By Alexander Baron     Jul 15, 2013 in Crime
The acquittal of George Zimmerman has led to the usual suspects whining about 'racism' in the criminal justice system. But do they know what they are talking about?
Even though that is a rhetorical question, we will allow the question mark to ride. This is nothing new, of course, rather it has long become one of life's boring realities. Self-styled social justice advocates and even highly qualified black academics whine, whine, whine about racism, racial injustice, and bigotry throwing around manipulated statistics and facts out of context with gay abandon. What are the true facts?
As far as the United States is concerned, race has been a non-issue in the overwhelming majority of criminal trials for a century. Indeed, a hundred years ago next month in the Deep South, a jury convicted a college educated white businessman of murder primarily on the word of a semi-literate Negro, Jim Conley, pictured below.
A scan from Tom Watson s magazine: Jim Conley  the man cleared by the law but blamed by history for ...
A scan from Tom Watson's magazine: Jim Conley, the man cleared by the law but blamed by history for the murder of Mary Phagan. Leo Frank's lawyer as good as branded him subhuman, yet after his release from prison for aiding Frank, no woman of any race ever accused him of impropriety until his death in 1962.
The protests that are currently happening on the West Coast at the Zimmerman acquittal - the other side of the country - and elsewhere, are totally misconstrued. Many of these protesters are not the slightest bit interested in the death of an individual named Trayvon Martin, as is evinced from the anti-capitalist placards and slogans they can be seen carrying.
Was Trayvon Martin failed by American justice?
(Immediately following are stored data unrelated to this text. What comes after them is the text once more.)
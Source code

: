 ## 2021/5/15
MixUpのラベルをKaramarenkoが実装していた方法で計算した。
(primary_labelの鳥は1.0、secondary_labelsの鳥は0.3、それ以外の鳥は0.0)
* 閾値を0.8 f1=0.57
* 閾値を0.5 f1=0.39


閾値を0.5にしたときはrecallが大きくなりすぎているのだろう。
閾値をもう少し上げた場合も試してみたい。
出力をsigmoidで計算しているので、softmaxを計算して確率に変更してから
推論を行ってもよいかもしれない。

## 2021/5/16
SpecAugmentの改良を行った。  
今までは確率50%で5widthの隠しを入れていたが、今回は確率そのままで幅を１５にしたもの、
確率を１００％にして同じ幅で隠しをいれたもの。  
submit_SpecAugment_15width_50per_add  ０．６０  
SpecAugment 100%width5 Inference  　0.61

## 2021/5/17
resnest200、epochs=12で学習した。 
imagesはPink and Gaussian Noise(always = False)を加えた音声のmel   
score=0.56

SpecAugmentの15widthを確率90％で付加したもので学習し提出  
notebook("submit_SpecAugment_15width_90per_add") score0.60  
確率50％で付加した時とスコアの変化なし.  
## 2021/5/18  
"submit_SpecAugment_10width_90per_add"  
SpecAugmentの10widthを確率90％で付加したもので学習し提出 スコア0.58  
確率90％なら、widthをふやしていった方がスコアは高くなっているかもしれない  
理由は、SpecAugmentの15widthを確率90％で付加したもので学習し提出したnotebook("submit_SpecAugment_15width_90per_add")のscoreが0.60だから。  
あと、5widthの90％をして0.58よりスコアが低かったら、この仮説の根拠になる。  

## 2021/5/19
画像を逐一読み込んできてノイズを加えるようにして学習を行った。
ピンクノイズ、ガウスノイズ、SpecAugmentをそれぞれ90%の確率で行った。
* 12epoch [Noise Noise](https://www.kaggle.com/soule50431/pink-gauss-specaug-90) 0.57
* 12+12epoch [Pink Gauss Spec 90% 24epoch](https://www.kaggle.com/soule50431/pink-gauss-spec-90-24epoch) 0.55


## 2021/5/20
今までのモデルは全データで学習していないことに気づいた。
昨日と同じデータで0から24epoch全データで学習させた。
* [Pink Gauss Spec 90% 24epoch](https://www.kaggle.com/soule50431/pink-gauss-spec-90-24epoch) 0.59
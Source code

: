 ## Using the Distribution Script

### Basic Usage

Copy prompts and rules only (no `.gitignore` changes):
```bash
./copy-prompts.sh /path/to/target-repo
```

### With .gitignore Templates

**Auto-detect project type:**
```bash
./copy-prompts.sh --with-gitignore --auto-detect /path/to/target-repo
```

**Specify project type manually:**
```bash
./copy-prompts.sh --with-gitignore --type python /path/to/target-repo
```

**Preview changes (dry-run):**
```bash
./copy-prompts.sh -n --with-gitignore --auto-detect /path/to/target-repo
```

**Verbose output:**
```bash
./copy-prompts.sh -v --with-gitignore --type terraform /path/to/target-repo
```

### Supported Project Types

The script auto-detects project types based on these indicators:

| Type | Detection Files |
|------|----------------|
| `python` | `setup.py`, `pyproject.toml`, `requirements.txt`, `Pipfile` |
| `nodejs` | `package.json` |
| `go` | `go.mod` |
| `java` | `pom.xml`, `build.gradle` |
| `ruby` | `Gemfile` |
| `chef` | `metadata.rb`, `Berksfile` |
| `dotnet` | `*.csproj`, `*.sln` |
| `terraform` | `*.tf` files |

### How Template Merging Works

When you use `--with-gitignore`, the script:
Absolutely not, although the same thing cannot be said for the jury. One of the few intelligent criticisms that has been made of this case is that if both Martin and Zimmerman had been black, Hispanic or even white, there would have been no prosecution. That claim is shocking but true, it was the manufactured race angle, and only the race angle, that led to the trial. When however the State got on the case, it did so with vigour. No reasonable person who has watched a substantial tranche of the prosecution case can claim otherwise.
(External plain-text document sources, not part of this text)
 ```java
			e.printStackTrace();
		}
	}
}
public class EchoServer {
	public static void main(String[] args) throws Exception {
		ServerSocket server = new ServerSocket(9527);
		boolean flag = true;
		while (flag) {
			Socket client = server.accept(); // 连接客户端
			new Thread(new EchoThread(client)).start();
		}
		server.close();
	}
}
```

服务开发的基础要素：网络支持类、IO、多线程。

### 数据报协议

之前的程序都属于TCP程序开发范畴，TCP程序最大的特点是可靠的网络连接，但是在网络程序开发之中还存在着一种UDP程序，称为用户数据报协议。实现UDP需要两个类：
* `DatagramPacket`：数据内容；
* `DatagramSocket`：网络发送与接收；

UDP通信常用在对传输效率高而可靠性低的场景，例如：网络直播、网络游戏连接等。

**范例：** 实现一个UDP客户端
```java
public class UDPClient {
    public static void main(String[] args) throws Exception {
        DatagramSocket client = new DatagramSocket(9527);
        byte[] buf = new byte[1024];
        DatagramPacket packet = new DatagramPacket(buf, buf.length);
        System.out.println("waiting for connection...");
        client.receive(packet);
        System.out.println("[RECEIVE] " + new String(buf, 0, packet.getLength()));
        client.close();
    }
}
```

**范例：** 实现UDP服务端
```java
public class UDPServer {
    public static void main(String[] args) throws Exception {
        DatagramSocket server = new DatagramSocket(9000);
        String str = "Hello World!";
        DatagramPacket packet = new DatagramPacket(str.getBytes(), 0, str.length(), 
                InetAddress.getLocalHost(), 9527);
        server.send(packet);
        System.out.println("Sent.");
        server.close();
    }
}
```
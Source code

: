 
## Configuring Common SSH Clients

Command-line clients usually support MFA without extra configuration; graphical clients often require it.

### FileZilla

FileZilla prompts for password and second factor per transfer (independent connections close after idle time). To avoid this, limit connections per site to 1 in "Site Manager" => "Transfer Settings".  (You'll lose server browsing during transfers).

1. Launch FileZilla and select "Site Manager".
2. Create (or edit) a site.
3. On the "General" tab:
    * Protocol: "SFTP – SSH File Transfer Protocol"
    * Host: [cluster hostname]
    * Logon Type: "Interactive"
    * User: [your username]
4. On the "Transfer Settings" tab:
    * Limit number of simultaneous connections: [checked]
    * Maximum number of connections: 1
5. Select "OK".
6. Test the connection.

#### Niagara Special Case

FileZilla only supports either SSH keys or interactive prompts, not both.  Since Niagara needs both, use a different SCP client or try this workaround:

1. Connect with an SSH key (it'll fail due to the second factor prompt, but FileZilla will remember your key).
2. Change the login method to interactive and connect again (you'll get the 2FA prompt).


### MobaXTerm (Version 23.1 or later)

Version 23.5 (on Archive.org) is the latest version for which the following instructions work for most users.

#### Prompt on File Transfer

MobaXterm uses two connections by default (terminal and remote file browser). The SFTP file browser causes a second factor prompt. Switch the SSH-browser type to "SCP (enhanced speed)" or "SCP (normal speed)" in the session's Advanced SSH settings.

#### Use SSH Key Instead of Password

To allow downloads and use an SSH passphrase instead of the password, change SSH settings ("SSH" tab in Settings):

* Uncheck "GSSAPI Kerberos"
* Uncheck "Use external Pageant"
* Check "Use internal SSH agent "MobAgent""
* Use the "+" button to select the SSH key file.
Like Casey Anthony, Zimmerman may have been acquitted in spite of rather than because of the evidence, but who was to blame for that?
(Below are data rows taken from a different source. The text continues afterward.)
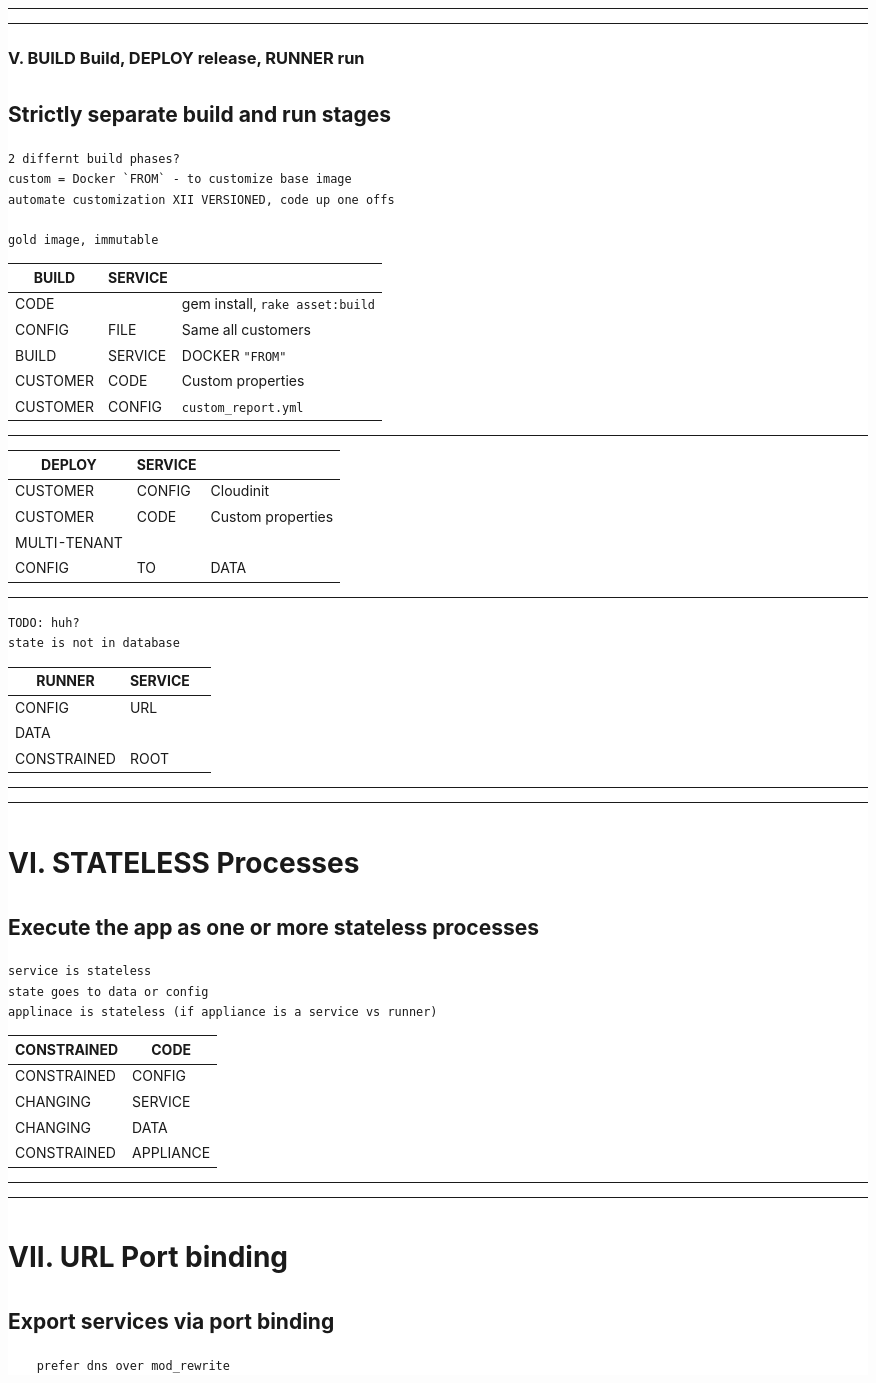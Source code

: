***
***
### V. BUILD Build, DEPLOY release, RUNNER run
Strictly separate build and run stages
---
```notes
2 differnt build phases?
custom = Docker `FROM` - to customize base image
automate customization XII VERSIONED, code up one offs

gold image, immutable
```
BUILD |SERVICE| |
------|-------|---
CODE  |       |gem install, `rake asset:build`
CONFIG|FILE   |Same all customers
BUILD |SERVICE|DOCKER `"FROM"`
CUSTOMER|CODE   |Custom properties
CUSTOMER|CONFIG |`custom_report.yml`
---
DEPLOY|SERVICE|  |
------|-------|---
CUSTOMER|CONFIG |Cloudinit
CUSTOMER|CODE   |Custom properties
MULTI-TENANT|
CONFIG|TO|DATA
---
```notes
TODO: huh?
state is not in database
```
RUNNER|SERVICE| |
----  |---|---
CONFIG|URL
DATA|
CONSTRAINED|ROOT
***
***
# VI. STATELESS Processes
Execute the app as one or more stateless processes
---
```notes
service is stateless
state goes to data or config
applinace is stateless (if appliance is a service vs runner)
```
CONSTRAINED|CODE
----------|---
CONSTRAINED|CONFIG
CHANGING  |SERVICE
CHANGING  |DATA
CONSTRAINED|APPLIANCE
***
***
# VII. URL Port binding
Export services via port binding
---
```notes
    prefer dns over mod_rewrite
```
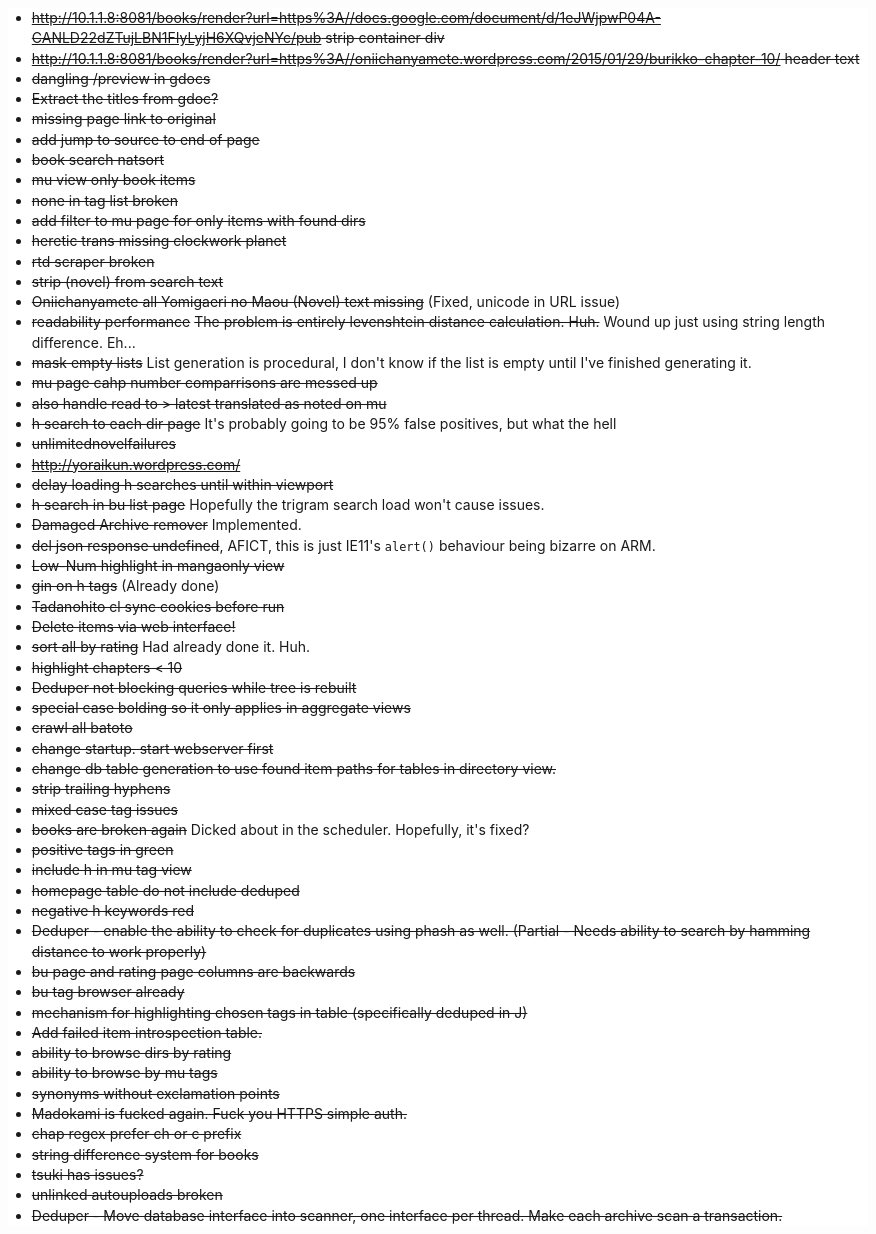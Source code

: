  - ~~http://10.1.1.8:8081/books/render?url=https%3A//docs.google.com/document/d/1eJWjpwP04A-CANLD22dZTujLBN1FIyLyjH6XQvjeNYc/pub strip container div~~
 - ~~http://10.1.1.8:8081/books/render?url=https%3A//oniichanyamete.wordpress.com/2015/01/29/burikko-chapter-10/ header text~~
 - ~~dangling /preview in gdocs~~
 - ~~Extract the titles from gdoc?~~
 - ~~missing page link to original~~
 - ~~add jump to source to end of page~~
 - ~~book search natsort~~
 - ~~mu view only book items~~
 - ~~none in tag list broken~~
 - ~~add filter to mu page for only items with found dirs~~
 - ~~heretic trans missing clockwork planet~~
 - ~~rtd scraper broken~~
 - ~~strip (novel) from search text~~
 - ~~Oniichanyamete all Yomigaeri no Maou (Novel)   text missing~~ (Fixed, unicode in URL issue)
 - ~~readability performance~~ ~~The problem is entirely levenshtein distance calculation. Huh.~~ Wound up just using string length difference. Eh...
 - ~~mask empty lists~~ List generation is procedural, I don't know if the list is empty until I've finished generating it.
 - ~~mu page cahp number comparrisons are messed up~~
 - ~~also handle read to > latest translated as noted on mu~~
 - ~~h search to each dir page~~ It's probably going to be 95% false positives, but what the hell
 - ~~unlimitednovelfailures~~
 - ~~http://yoraikun.wordpress.com/~~
 - ~~delay loading h searches until within viewport~~
 - ~~h search in bu list page~~ Hopefully the trigram search load won't cause issues.
 - ~~Damaged Archive remover~~ Implemented.
 - ~~del json response undefined~~, AFICT, this is just IE11's `alert()` behaviour being bizarre on ARM.
 - ~~Low-Num highlight in mangaonly view~~
 - ~~gin on h tags~~  (Already done)
 - ~~Tadanohito cl sync cookies before run~~
 - ~~Delete items via web interface!~~
 - ~~sort all by rating~~ Had already done it. Huh.
 - ~~highlight chapters < 10~~
 - ~~Deduper not blocking queries while tree is rebuilt~~
 - ~~special case bolding so it only applies in aggregate views~~
 - ~~crawl all batoto~~
 - ~~change startup. start webserver first~~
 - ~~change db table generation to use found item paths for tables in directory view.~~
 - ~~strip trailing hyphens~~
 - ~~mixed case tag issues~~
 - ~~books are broken again~~ Dicked about in the scheduler. Hopefully, it's fixed?
 - ~~positive tags in green~~
 - ~~include h in mu tag view~~
 - ~~homepage table do not include deduped~~
 - ~~negative h keywords red~~
 - ~~Deduper - enable the ability to check for duplicates using phash as well. (Partial - Needs ability to search by hamming distance to work properly)~~
 - ~~bu page and rating page columns are backwards~~
 - ~~bu tag browser already~~
 - ~~mechanism for highlighting chosen tags in table (specifically deduped in J)~~
 - ~~Add failed item introspection table.~~
 - ~~ability to browse dirs by rating~~
 - ~~ability to browse by mu tags~~
 - ~~synonyms without exclamation points~~
 - ~~Madokami is fucked again. Fuck you HTTPS simple auth.~~
 - ~~chap regex prefer ch or c prefix~~
 - ~~string difference system for books~~
 - ~~tsuki has issues?~~
 - ~~unlinked autouploads broken~~
 - ~~Deduper - Move database interface into scanner, one interface per thread.
	Make each archive scan a transaction.~~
In criminal trials of this nature, the system does not decide guilt or innocence, that at times dubious privilege is left to the jury, which in this case was made up of six women. Ah, but there were no blacks on the jury, they cry. So? One of these jurors was Hispanic - and a mother of eight; four of the others were also mothers. In other words, the jury was stacked against Zimmerman, and the prosecution portrayed this as man with a gun against unarmed boy, even though Martin was obviously physically more formidable than his protagonist, if Zimmerman's broken nose is to be believed.
In other words, the system did Zimmerman no favours, but he was still acquitted. Live with it, however unpalatable it may taste.
America has had to live with far worse not guilty verdicts: the Casey Anthony trial, and worst of all, the double murder trial of OJ Simpson. Where were Jesse Jackson and Al Sharpton then?
That being said, what do the protesters want? That having been acquitted, Zimmerman should be tried in the court of public opinion instead? And then what, hanged? There is a name for that, lynch law. In view of their own history in America, this is something blacks should think about very carefully before endorsing.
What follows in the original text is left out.